Bootable external drive for Windows & OSX

This is how I created a bootable external drive with two partitions: One for WDS/Ghost etc. and the other for OSX install disk. For my drive, I've got a custom WinPE startup OS, and the OS 10.8 install image. The end result is an external drive that I can use to image or backup almost any computer that I come across. Below are the steps that I took to create the drive, but I'll cut to what I got hung up on: The Windows partition must be Active or your machine won't boot to it.

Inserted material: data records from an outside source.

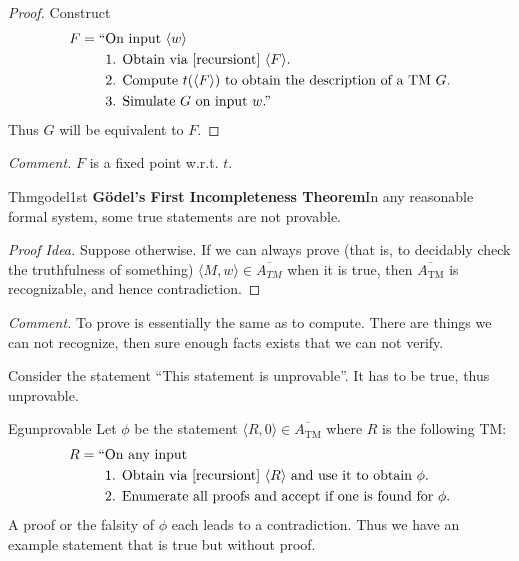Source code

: \begin{proof}
  Construct
  \begin{align*}
    F=\text{``} & \text{On input }\langle w\rangle                                                  \\
                & \text{1. Obtain via \ref{recursiont} }\langle F\rangle.                           \\
                & \text{2. Compute }t(\langle F\rangle)\text{ to obtain the description of a TM }G. \\
                & \text{3. Simulate }G\text{ on input }w\text{.''}
  \end{align*}
  Thus $G$ will be equivalent to $F$.
\end{proof}

\textit{Comment.} $F$ is a fixed point w.r.t. $t$.

\begin{reference}{Thm}{godel1st}
  \textbf{Gödel's First Incompleteness Theorem}\quad In any reasonable formal system, some true statements are not provable.
\end{reference}

\begin{proof}[Proof Idea]
  Suppose otherwise. If we can always prove (that is, to decidably check the truthfulness of something) $\langle M,w\rangle\in \overline{A_{TM}}$ when it is true, then $\overline{A_{\mathrm{TM}}}$ is recognizable, and hence contradiction.
\end{proof}

\textit{Comment.} To prove is essentially the same as to compute. There are things we can not recognize, then sure enough facts exists that we can not verify.

Consider the statement ``This statement is unprovable''. It has to be true, thus unprovable.

\begin{reference}{Eg}{unprovable}
  Let $\phi$ be the statement $\langle R,0\rangle\in \overline{A_{\mathrm{TM}}}$ where $R$ is the following TM:
  \begin{align*}
    R=\text{``} & \text{On any input}                                                                      \\
                & \text{1. Obtain via \ref{recursiont} }\langle R\rangle\text{ and use it to obtain }\phi. \\
                & \text{2. Enumerate all proofs and accept if one is found for }\phi.
  \end{align*}
  A proof or the falsity of $\phi$ each leads to a contradiction. Thus we have an example statement that is true but without proof.
\end{reference}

Restoring the OSX image will remove this from the NTFS partition.

1. Create your Windows partition. (these steps can also be done in disk management)
  1. Run CMD as an administrator (you must right click on CMD and run as administrator, not just be logged in as an administrator) 
  2. In CMD, run diskpart 
  3. list disk 
  4. select disk <#>  
  5. clean (! will remove all current partitions !) 
  6. create partition primary size=<n> (MB) 
  7. active 
  8. format fs=ntfs quick  
  9. assign letter=<L> (drive letter you want) 
  10. create partition primary (this will be the 2nd partition for OSX with the remaining space on the disk) 
  11. exit 
  12. After the volume is visible in the OS, you can copy your bootloader files over etc. 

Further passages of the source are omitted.